Jersey's government 'needs to help' with legal aid
Jersey's government needs to share the financial burden of legal aid, according to the Law Society.
The current system means lawyers are given legal aid cases on a rota for the first 15 years they practice.
The Jersey Law Society wants the States to help provide legal aid as all costs are currently absorbed by the solicitor working on the case.
Chief Minister, Senator Ian Gorst, said he would set up a working group to look into the issue of legal aid.
Neville Benbow, from the society, said lawyers were providing advice worth millions of pounds free of charge, and the States should share some of the burden.'Extraordinary burden'
"Over 100 legal aid certificates are issued every single month and that is an extraordinary burden on lawyers. We are seeing more pressures on litigation, we are seeing more pressures on the courts and on lawyers.

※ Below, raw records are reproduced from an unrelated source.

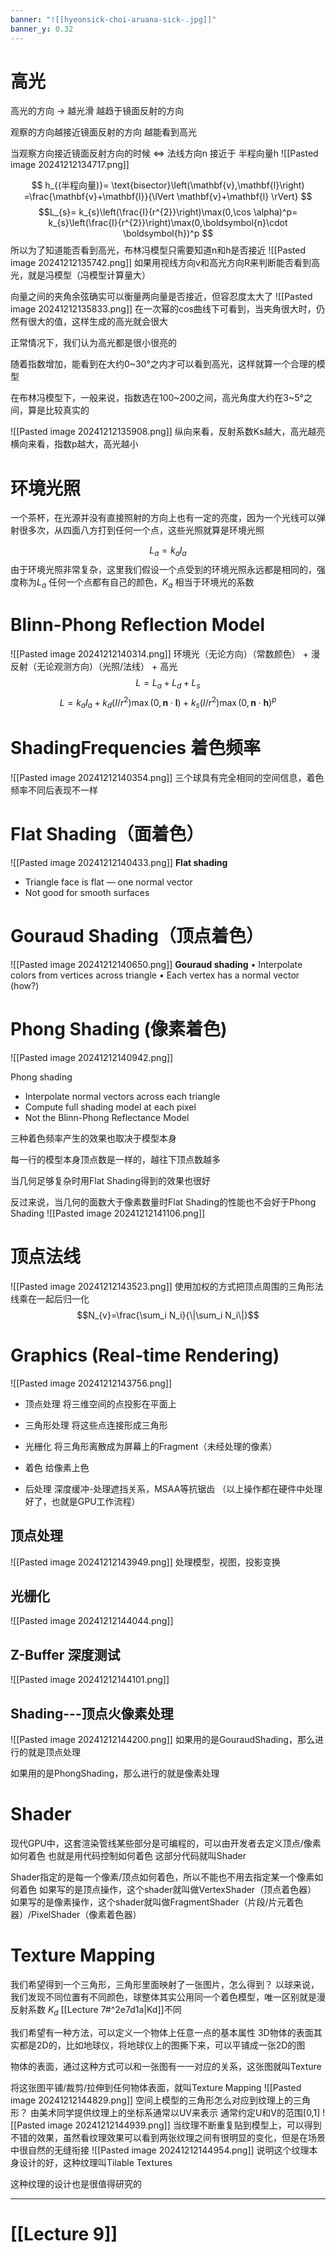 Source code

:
 ```yaml
---
banner: "![[hyeonsick-choi-aruana-sick-.jpg]]"
banner_y: 0.32
---
```

# 高光
高光的方向 -> 越光滑 越趋于镜面反射的方向

观察的方向越接近镜面反射的方向 越能看到高光

当观察方向接近镜面反射方向的时候 <=> 法线方向n 接近于 半程向量h
![[Pasted image 20241212134717.png]]

$$
h_{(半程向量)}=
\text{bisector}\left(\mathbf{v},\mathbf{l}\right)
=\frac{\mathbf{v}+\mathbf{l}}{\lVert \mathbf{v}+\mathbf{l} \rVert}
$$
$$L_{s}=
k_{s}\left(\frac{I}{r^{2}}\right)\max(0,\cos \alpha)^p=
k_{s}\left(\frac{I}{r^{2}}\right)\max(0,\boldsymbol{n}\cdot \boldsymbol{h})^p
$$
所以为了知道能否看到高光，布林冯模型只需要知道n和h是否接近
![[Pasted image 20241212135742.png]]
如果用视线方向v和高光方向R来判断能否看到高光，就是冯模型（冯模型计算量大）

向量之间的夹角余弦确实可以衡量两向量是否接近，但容忍度太大了
![[Pasted image 20241212135833.png]]
在一次幂的cos曲线下可看到，当夹角很大时，仍然有很大的值，这样生成的高光就会很大

正常情况下，我们认为高光都是很小很亮的

随着指数增加，能看到在大约0~30°之内才可以看到高光，这样就算一个合理的模型

在布林冯模型下，一般来说，指数选在100~200之间，高光角度大约在3~5°之间，算是比较真实的


![[Pasted image 20241212135908.png]]
纵向来看，反射系数Ks越大，高光越亮
横向来看，指数p越大，高光越小

# 环境光照
一个茶杯，在光源并没有直接照射的方向上也有一定的亮度，因为一个光线可以弹射很多次，从四面八方打到任何一个点，这些光照就算是环境光照

$$L_{a}=k_{a}I_{a}$$
由于环境光照非常复杂，这里我们假设一个点受到的环境光照永远都是相同的，强度称为$L_a$ 
任何一个点都有自己的颜色，$K_a$ 相当于环境光的系数

# Blinn-Phong Reflection Model
![[Pasted image 20241212140314.png]]
环境光（无论方向）（常数颜色） + 漫反射（无论观测方向）（光照/法线） + 高光
$$L=L_a+L_d+L_s$$
$$L=k_aI_a+k_d(I/r^2)\max(0,\mathbf{n}\cdot\mathbf{l})+k_s(I/r^2)\max(0,\mathbf{n}\cdot\mathbf{h})^p$$

# ShadingFrequencies 着色频率
![[Pasted image 20241212140354.png]]
三个球具有完全相同的空间信息，着色频率不同后表现不一样

# Flat Shading（面着色）
![[Pasted image 20241212140433.png]]
**Flat shading**
- Triangle face is flat — one normal vector
- Not good for smooth surfaces

# Gouraud Shading（顶点着色）
![[Pasted image 20241212140650.png]]
**Gouraud shading**
• Interpolate colors from vertices across triangle
• Each vertex has a normal vector (how?)

# Phong Shading (像素着色)
![[Pasted image 20241212140942.png]]
   
Phong shading  
- Interpolate normal vectors across each triangle  
- Compute full shading model at each pixel  
- Not the Blinn-Phong Reflectance Model

三种着色频率产生的效果也取决于模型本身

每一行的模型本身顶点数是一样的，越往下顶点数越多

当几何足够复杂时用Flat Shading得到的效果也很好

反过来说，当几何的面数大于像素数量时Flat Shading的性能也不会好于Phong Shading
![[Pasted image 20241212141106.png]]

# 顶点法线
![[Pasted image 20241212143523.png]]
使用加权的方式把顶点周围的三角形法线乘在一起后归一化
$$N_{v}=\frac{\sum_i N_i}{\|\sum_i N_i\|}$$

# Graphics (Real-time Rendering) 
![[Pasted image 20241212143756.png]]
- 顶点处理
将三维空间的点投影在平面上

- 三角形处理
将这些点连接形成三角形

- 光栅化
将三角形离散成为屏幕上的Fragment（未经处理的像素）

- 着色
给像素上色

- 后处理
深度缓冲-处理遮挡关系，MSAA等抗锯齿
（以上操作都在硬件中处理好了，也就是GPU工作流程）

## 顶点处理
![[Pasted image 20241212143949.png]]
处理模型，视图，投影变换

## 光栅化
![[Pasted image 20241212144044.png]]

## Z-Buffer 深度测试
![[Pasted image 20241212144101.png]]
## Shading---顶点火像素处理
![[Pasted image 20241212144200.png]]
如果用的是GouraudShading，那么进行的就是顶点处理

如果用的是PhongShading，那么进行的就是像素处理

# Shader
现代GPU中，这套渲染管线某些部分是可编程的，可以由开发者去定义顶点/像素如何着色
也就是用代码控制如何着色
这部分代码就叫Shader

Shader指定的是每一个像素/顶点如何着色，所以不能也不用去指定某一个像素如何着色
如果写的是顶点操作，这个shader就叫做VertexShader（顶点着色器）
如果写的是像素操作，这个shader就叫做FragmentShader（片段/片元着色器）/PixelShader（像素着色器）

# Texture Mapping
我们希望得到一个三角形，三角形里面映射了一张图片，怎么得到？
以球来说，我们发现不同位置有不同颜色，球整体其实公用同一个着色模型，唯一区别就是漫反射系数 $K_d$ [[Lecture 7#^2e7d1a|Kd]]不同

我们希望有一种方法，可以定义一个物体上任意一点的基本属性
3D物体的表面其实都是2D的，比如地球仪，将地球仪上的图撕下来，可以平铺成一张2D的图

物体的表面，通过这种方式可以和一张图有一一对应的关系，这张图就叫Texture

将这张图平铺/裁剪/拉伸到任何物体表面，就叫Texture Mapping
![[Pasted image 20241212144829.png]]
空间上模型的三角形怎么对应到纹理上的三角形？
由美术同学提供纹理上的坐标系通常以UV来表示
通常约定U和V的范围\[0,1]
![[Pasted image 20241212144939.png]]
当纹理不断重复贴到模型上，可以得到不错的效果，虽然看纹理效果可以看到两张纹理之间有很明显的变化，但是在场景中很自然的无缝衔接
![[Pasted image 20241212144954.png]]
说明这个纹理本身设计的好，这种纹理叫Tilable Textures

这种纹理的设计也是很值得研究的
___
# [[Lecture 9]]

"It is a difficult one because the cost is significant and the cost is rising," he said.
Mr Benbow said people using Jersey's legal aid system would not always get the specialist help they needed.
Advocate Carl Parslow said having a tailored rota for legal aid would save money and reassure clients.
The current system allocates cases on an ad hoc basis regardless of a lawyer's area of expertise.
He said some Jersey solicitors were being pushed to the brink of financial ruin looking after complex legal aid cases.
"It could take many hundreds of hours to deal with and if one is looking at a very small law firm that could have a detrimental affect on their bottom line as they would be working 100% on that case," he said.